またビジネス面では、競合の少ない地方に積極的に展開してきたことや、衣装やフラワー、写真などを自社で一貫して提供する「内製化」も、他社と差別化する大きな強みとなっています。
歴史的建造物の再生事業には、大きく3つの意義があると考えています。
一つ目は、 「文化と歴史の継承」 です。建物が持つ歴史的背景や文化的価値を次世代に繋いでいくことは、私たちの重要な使命です。
二つ目は、 「地域貢献と活性化」 です。これまで活用されていなかった建物を私たちが再生し、例えば平日にランチ営業などを行うことで、地域の方々が気軽に集える場所が生まれます。「地元にこんないいところがあったんだ」と感じていただくことが、地域の活性化への貢献に繋がると信じています。
そして三つ目が、 「経済的価値の創造」 です。歴史を重ねてきた建物には、多くの人々の想いや物語が宿っています。その色褪せない価値は、時代の流行に左右されにくく、お客様を惹きつける非常に高い集客効果を持っています。

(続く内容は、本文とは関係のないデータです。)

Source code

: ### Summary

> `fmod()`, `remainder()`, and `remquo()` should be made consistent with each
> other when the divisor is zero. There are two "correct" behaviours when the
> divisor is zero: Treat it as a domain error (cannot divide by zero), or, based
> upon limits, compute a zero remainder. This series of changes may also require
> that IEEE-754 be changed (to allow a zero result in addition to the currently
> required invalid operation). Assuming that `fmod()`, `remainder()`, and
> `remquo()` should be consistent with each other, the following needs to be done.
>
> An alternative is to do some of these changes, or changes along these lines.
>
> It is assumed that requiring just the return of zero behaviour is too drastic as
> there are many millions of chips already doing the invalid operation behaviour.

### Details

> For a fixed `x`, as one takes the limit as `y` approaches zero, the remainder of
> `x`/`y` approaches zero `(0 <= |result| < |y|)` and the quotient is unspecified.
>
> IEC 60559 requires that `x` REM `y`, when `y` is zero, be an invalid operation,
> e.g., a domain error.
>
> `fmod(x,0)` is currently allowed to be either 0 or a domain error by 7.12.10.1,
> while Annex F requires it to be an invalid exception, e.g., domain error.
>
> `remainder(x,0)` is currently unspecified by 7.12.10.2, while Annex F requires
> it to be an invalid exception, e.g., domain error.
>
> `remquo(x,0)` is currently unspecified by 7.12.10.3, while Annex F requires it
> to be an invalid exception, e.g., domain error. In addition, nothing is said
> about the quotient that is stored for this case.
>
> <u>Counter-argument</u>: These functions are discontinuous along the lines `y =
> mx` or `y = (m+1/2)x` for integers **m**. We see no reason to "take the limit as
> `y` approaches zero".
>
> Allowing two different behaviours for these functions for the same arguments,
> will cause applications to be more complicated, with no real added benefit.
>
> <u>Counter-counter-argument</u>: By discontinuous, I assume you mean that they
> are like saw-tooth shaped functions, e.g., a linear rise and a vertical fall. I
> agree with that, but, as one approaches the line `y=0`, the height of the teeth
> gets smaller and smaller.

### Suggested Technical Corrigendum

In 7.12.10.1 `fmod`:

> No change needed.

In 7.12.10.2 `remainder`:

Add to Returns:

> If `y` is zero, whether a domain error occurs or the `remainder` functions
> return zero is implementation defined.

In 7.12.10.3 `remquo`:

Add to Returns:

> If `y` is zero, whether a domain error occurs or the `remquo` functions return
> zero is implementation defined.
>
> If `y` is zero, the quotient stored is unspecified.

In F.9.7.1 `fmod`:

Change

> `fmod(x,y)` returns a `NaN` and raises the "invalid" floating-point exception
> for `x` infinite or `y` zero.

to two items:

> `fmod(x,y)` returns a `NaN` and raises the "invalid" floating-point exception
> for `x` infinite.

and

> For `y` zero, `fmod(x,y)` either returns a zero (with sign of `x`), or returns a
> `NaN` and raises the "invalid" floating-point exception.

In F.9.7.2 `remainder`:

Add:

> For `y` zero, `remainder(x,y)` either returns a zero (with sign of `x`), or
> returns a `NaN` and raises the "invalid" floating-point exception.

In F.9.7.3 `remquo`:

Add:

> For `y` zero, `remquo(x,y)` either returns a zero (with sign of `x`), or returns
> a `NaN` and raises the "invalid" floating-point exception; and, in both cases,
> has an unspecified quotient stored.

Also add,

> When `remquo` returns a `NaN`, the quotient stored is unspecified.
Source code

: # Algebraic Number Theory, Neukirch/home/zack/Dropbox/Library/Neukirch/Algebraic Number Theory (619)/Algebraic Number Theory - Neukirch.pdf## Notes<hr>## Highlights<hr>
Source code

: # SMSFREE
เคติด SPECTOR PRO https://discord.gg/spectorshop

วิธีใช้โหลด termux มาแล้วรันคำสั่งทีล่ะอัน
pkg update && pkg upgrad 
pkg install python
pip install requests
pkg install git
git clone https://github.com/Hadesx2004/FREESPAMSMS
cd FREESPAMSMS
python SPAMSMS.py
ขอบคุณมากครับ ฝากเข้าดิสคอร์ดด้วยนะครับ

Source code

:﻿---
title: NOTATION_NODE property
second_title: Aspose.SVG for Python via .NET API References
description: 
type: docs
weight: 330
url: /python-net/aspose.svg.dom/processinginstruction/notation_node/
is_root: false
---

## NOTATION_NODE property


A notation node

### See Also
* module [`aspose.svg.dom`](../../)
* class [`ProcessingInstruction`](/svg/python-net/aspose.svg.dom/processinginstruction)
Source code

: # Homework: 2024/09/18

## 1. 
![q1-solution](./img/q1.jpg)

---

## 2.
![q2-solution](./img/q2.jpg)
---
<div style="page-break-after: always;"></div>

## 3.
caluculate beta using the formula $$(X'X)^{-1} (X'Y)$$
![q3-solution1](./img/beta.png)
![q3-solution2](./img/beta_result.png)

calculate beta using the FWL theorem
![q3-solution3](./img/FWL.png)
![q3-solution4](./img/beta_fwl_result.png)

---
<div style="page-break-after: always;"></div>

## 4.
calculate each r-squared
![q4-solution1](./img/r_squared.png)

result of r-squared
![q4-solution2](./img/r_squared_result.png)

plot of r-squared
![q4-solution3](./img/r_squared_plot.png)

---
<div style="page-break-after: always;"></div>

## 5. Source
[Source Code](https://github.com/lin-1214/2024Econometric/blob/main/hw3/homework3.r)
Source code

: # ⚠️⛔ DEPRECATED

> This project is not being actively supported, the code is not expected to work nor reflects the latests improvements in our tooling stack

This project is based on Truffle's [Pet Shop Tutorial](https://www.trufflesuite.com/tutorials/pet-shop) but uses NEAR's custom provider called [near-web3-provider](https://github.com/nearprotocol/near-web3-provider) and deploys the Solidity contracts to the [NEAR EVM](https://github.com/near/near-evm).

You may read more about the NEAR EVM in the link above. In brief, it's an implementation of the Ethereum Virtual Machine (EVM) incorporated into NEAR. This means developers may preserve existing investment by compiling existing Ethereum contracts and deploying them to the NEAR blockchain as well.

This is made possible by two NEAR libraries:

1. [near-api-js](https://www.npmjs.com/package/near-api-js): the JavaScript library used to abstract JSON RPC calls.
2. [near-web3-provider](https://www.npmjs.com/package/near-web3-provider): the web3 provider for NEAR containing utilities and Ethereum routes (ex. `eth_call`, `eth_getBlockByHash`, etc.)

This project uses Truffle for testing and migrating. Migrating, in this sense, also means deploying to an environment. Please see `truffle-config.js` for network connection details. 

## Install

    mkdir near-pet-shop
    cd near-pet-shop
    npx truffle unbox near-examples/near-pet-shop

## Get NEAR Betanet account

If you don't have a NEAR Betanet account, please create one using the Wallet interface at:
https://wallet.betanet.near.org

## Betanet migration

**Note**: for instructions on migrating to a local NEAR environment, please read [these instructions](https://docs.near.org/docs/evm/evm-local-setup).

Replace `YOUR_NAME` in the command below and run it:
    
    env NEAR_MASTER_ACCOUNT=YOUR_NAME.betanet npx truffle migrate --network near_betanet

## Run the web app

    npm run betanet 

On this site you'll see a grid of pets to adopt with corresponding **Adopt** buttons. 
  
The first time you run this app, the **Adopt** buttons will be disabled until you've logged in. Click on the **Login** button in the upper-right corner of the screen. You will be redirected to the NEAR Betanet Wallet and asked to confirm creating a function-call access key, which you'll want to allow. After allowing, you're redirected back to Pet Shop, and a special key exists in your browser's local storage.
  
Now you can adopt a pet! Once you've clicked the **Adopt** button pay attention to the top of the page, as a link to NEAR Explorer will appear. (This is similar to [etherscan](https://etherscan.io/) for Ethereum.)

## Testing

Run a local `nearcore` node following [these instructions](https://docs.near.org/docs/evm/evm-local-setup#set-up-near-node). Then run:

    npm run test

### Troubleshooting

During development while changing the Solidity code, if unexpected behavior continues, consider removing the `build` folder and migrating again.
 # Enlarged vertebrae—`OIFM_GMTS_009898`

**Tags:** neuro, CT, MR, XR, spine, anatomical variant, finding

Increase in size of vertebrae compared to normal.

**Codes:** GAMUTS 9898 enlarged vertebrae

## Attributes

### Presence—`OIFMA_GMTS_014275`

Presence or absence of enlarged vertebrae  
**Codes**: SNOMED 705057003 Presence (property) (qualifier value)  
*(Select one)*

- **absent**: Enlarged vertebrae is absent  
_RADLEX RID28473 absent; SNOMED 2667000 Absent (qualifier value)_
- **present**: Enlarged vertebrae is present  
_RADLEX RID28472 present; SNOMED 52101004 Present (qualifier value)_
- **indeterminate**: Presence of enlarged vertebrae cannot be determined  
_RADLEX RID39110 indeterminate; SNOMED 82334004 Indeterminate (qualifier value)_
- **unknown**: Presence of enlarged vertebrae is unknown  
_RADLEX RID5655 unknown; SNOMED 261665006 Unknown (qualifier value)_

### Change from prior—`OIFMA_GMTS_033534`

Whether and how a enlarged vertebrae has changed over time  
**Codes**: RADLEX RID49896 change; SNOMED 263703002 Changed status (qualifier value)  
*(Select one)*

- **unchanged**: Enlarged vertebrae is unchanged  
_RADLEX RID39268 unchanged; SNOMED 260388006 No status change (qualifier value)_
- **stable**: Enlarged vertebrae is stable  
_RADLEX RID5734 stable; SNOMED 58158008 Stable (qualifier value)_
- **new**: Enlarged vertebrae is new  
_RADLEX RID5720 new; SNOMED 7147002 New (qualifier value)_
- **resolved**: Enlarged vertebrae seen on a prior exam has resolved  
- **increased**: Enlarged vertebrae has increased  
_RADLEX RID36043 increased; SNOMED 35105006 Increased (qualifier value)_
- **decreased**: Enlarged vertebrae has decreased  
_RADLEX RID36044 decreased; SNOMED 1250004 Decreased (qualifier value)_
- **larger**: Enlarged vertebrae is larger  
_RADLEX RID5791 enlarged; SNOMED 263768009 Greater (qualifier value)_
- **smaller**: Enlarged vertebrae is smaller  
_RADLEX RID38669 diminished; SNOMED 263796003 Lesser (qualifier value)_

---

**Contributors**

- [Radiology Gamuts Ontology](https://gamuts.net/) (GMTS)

先日もベトナム現地法人の設立を発表しましたが、その魅力は、経済成長率の高さと人口の多さにあります。以前、韓国や中国でビジネス展開した際には、文化や人間関係構築の面で難しさを痛感しましたが、非常に親日的で勉強熱心なベトナムの方々の姿には感銘を受けました。まずはレストラン事業など、初期投資を抑えられる形で着実に足場を固め、アジア市場に挑戦していきたいと考えています。
そしてもう一つ、私たちがチャレンジしなければならないのが、海外から日本へお客様をお呼びして結婚式を挙げていただく、インバウンドによる需要の強化です。
かつて日本人がハワイで結婚式を挙げたように、これからは世界中の方々が、日本の持つ歴史や文化に魅力を感じて、この場所で式を挙げる時代が来ます。現に、私たちの施設にも海外からのお客様が増えています。為替の影響も大きいですが、それ以上に、日本の魅力が伝わっている証拠だと思います。今後は、海外のお客様向けのホームページを作成するなど、具体的な取り組みを加速させていきます。これはまだ誰も成功していない領域だからこそ、私たちが先陣を切って挑戦すべき大きなテーマだと捉えています。
私がこの会社に入社したのは、「何をするか」よりも 「誰と働くか」 に心を惹かれたからです。実はブライダル業界自体にはまったく興味はありませんでした。しかし、先輩社員たちの姿に、「将来こんなふうになりたいな」と感じ、自分の未来を重ねることができました。
しかし、リーダーとしての道は、大きな失敗からのスタートでした。入社4年目でゼネラルマネージャーになり、浜松のオープニングを任された時のことです。当時の私は、新卒で育ってきた自分の価値観や「ノバレーゼとはこうあるべきだ」という考えを、中途採用で入社した年上のスタッフたちに一方的に押し付けてしまいました。結果、多くの社員が辞めていき、結婚式の当日にウェディングプランナーが来ないという最悪の事態まで起きました。
そのとき私は、「なぜ分かってくれないんだ」と、すべてを相手のせいにしていました。しかし、それは間違っていました。そのことがあっていろいろ考えるようになったときに、 「人を変えようとするのではなく、まず自分が変わることが大事だ」 ということに気づきました。その時にはもう4、5年が経っていましたが、その頃からマネジメントの方法がまったく変わってきたと思います。結果、メンバーの姿勢も変わってきて、成果もついてくるようになりました。成功体験よりも、この時の失敗から得た学びが、私の経営者としての揺るぎない軸になっています。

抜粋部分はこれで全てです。